Data for processing: Begin

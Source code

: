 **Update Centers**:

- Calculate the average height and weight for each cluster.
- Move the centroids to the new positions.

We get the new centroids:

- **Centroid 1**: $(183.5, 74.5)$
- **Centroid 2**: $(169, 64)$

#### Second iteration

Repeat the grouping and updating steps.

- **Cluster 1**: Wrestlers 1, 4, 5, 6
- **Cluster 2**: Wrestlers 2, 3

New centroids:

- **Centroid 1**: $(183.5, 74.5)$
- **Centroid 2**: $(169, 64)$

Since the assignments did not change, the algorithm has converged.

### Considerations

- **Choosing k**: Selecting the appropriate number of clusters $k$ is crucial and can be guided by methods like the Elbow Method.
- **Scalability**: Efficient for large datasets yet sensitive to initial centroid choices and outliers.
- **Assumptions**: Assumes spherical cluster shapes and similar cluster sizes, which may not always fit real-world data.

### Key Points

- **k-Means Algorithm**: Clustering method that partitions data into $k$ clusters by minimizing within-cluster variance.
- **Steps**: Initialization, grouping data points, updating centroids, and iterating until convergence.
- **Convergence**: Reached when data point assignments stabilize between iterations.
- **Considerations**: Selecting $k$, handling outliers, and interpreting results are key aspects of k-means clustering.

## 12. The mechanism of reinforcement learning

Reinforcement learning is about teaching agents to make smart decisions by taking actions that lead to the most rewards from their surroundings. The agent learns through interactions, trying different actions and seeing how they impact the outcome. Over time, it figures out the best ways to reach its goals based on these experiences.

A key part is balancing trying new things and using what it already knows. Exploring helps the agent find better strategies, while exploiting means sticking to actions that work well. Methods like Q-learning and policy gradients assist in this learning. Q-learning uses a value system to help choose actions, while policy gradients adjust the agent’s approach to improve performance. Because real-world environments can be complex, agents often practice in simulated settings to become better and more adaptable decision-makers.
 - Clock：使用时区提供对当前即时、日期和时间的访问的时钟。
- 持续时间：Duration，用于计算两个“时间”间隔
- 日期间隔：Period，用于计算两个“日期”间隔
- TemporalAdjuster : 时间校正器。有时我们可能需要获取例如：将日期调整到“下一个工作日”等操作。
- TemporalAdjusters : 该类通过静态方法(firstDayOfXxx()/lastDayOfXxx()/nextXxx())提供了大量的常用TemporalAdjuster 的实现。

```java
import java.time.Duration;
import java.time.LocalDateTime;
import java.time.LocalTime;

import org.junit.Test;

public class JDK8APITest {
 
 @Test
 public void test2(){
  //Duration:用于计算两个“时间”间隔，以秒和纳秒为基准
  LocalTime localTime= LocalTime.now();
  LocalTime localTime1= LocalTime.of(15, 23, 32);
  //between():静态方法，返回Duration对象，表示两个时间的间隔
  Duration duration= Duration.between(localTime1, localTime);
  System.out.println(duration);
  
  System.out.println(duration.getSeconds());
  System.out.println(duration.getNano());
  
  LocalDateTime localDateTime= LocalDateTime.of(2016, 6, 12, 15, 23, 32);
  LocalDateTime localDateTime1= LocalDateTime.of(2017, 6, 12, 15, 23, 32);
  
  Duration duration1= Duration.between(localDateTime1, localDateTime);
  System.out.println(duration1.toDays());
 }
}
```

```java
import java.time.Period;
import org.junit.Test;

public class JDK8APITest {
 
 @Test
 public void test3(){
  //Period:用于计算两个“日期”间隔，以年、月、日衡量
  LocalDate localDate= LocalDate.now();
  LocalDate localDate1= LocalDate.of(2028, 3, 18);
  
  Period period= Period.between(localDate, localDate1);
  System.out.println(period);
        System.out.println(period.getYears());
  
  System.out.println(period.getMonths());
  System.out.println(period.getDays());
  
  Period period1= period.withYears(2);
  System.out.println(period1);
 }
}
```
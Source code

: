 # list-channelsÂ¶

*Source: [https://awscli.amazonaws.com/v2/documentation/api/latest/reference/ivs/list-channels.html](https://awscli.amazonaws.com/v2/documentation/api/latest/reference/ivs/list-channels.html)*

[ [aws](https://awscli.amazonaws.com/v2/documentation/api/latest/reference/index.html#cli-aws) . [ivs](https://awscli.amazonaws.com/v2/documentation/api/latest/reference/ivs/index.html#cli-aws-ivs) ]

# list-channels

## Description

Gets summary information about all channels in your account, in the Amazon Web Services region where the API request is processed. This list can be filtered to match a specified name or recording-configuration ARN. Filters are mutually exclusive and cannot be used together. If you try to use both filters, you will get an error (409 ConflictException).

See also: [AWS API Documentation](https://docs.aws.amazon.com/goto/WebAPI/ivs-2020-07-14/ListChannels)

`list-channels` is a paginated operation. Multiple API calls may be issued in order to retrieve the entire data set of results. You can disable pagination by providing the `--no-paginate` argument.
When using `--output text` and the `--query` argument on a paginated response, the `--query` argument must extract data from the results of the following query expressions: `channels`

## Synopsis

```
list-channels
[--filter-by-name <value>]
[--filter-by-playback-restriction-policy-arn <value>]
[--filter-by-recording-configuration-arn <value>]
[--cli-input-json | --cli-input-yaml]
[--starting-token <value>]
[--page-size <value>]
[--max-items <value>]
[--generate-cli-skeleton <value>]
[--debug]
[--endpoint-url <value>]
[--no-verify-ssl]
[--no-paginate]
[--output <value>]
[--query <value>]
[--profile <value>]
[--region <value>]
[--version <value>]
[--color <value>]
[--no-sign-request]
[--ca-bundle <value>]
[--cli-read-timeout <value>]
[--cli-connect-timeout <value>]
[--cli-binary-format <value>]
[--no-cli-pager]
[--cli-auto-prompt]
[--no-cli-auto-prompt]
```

Data for processing: End

The answer must be the full data, repeated word for word.

*Task solution*
Source code

: **Update Centers**:

- Calculate the average height and weight for each cluster.
- Move the centroids to the new positions.

We get the new centroids:

- **Centroid 1**: $(183.5, 74.5)$
- **Centroid 2**: $(169, 64)$

#### Second iteration

Repeat the grouping and updating steps.

- **Cluster 1**: Wrestlers 1, 4, 5, 6
- **Cluster 2**: Wrestlers 2, 3

New centroids:

- **Centroid 1**: $(183.5, 74.5)$
- **Centroid 2**: $(169, 64)$

Since the assignments did not change, the algorithm has converged.

### Considerations

- **Choosing k**: Selecting the appropriate number of clusters $k$ is crucial and can be guided by methods like the Elbow Method.
- **Scalability**: Efficient for large datasets yet sensitive to initial centroid choices and outliers.
- **Assumptions**: Assumes spherical cluster shapes and similar cluster sizes, which may not always fit real-world data.

### Key Points

- **k-Means Algorithm**: Clustering method that partitions data into $k$ clusters by minimizing within-cluster variance.
- **Steps**: Initialization, grouping data points, updating centroids, and iterating until convergence.
- **Convergence**: Reached when data point assignments stabilize between iterations.
- **Considerations**: Selecting $k$, handling outliers, and interpreting results are key aspects of k-means clustering.

## 12. The mechanism of reinforcement learning

Reinforcement learning is about teaching agents to make smart decisions by taking actions that lead to the most rewards from their surroundings. The agent learns through interactions, trying different actions and seeing how they impact the outcome. Over time, it figures out the best ways to reach its goals based on these experiences.

A key part is balancing trying new things and using what it already knows. Exploring helps the agent find better strategies, while exploiting means sticking to actions that work well. Methods like Q-learning and policy gradients assist in this learning. Q-learning uses a value system to help choose actions, while policy gradients adjust the agent’s approach to improve performance. Because real-world environments can be complex, agents often practice in simulated settings to become better and more adaptable decision-makers.
 - Clock：使用时区提供对当前即时、日期和时间的访问的时钟。
- 持续时间：Duration，用于计算两个“时间”间隔
- 日期间隔：Period，用于计算两个“日期”间隔
- TemporalAdjuster : 时间校正器。有时我们可能需要获取例如：将日期调整到“下一个工作日”等操作。
- TemporalAdjusters : 该类通过静态方法(firstDayOfXxx()/lastDayOfXxx()/nextXxx())提供了大量的常用TemporalAdjuster 的实现。

```java
import java.time.Duration;
import java.time.LocalDateTime;
import java.time.LocalTime;

import org.junit.Test;

public class JDK8APITest {
 
 @Test
 public void test2(){
  //Duration:用于计算两个“时间”间隔，以秒和纳秒为基准
  LocalTime localTime= LocalTime.now();
  LocalTime localTime1= LocalTime.of(15, 23, 32);
  //between():静态方法，返回Duration对象，表示两个时间的间隔
  Duration duration= Duration.between(localTime1, localTime);
  System.out.println(duration);
  
  System.out.println(duration.getSeconds());
  System.out.println(duration.getNano());
  
  LocalDateTime localDateTime= LocalDateTime.of(2016, 6, 12, 15, 23, 32);
  LocalDateTime localDateTime1= LocalDateTime.of(2017, 6, 12, 15, 23, 32);
  
  Duration duration1= Duration.between(localDateTime1, localDateTime);
  System.out.println(duration1.toDays());
 }
}
```

```java
import java.time.Period;
import org.junit.Test;

public class JDK8APITest {
 
 @Test
 public void test3(){
  //Period:用于计算两个“日期”间隔，以年、月、日衡量
  LocalDate localDate= LocalDate.now();
  LocalDate localDate1= LocalDate.of(2028, 3, 18);
  
  Period period= Period.between(localDate, localDate1);
  System.out.println(period);
        System.out.println(period.getYears());
  
  System.out.println(period.getMonths());
  System.out.println(period.getDays());
  
  Period period1= period.withYears(2);
  System.out.println(period1);
 }
}
```
Source code

: # list-channelsÂ¶

*Source: [https://awscli.amazonaws.com/v2/documentation/api/latest/reference/ivs/list-channels.html](https://awscli.amazonaws.com/v2/documentation/api/latest/reference/ivs/list-channels.html)*

[ [aws](https://awscli.amazonaws.com/v2/documentation/api/latest/reference/index.html#cli-aws) . [ivs](https://awscli.amazonaws.com/v2/documentation/api/latest/reference/ivs/index.html#cli-aws-ivs) ]

# list-channels

## Description

Gets summary information about all channels in your account, in the Amazon Web Services region where the API request is processed. This list can be filtered to match a specified name or recording-configuration ARN. Filters are mutually exclusive and cannot be used together. If you try to use both filters, you will get an error (409 ConflictException).

See also: [AWS API Documentation](https://docs.aws.amazon.com/goto/WebAPI/ivs-2020-07-14/ListChannels)

`list-channels` is a paginated operation. Multiple API calls may be issued in order to retrieve the entire data set of results. You can disable pagination by providing the `--no-paginate` argument.
When using `--output text` and the `--query` argument on a paginated response, the `--query` argument must extract data from the results of the following query expressions: `channels`

## Synopsis

```
list-channels
[--filter-by-name <value>]
[--filter-by-playback-restriction-policy-arn <value>]
[--filter-by-recording-configuration-arn <value>]
[--cli-input-json | --cli-input-yaml]
[--starting-token <value>]
[--page-size <value>]
[--max-items <value>]
[--generate-cli-skeleton <value>]
[--debug]
[--endpoint-url <value>]
[--no-verify-ssl]
[--no-paginate]
[--output <value>]
[--query <value>]
[--profile <value>]
[--region <value>]
[--version <value>]
[--color <value>]
[--no-sign-request]
[--ca-bundle <value>]
[--cli-read-timeout <value>]
[--cli-connect-timeout <value>]
[--cli-binary-format <value>]
[--no-cli-pager]
[--cli-auto-prompt]
[--no-cli-auto-prompt]
```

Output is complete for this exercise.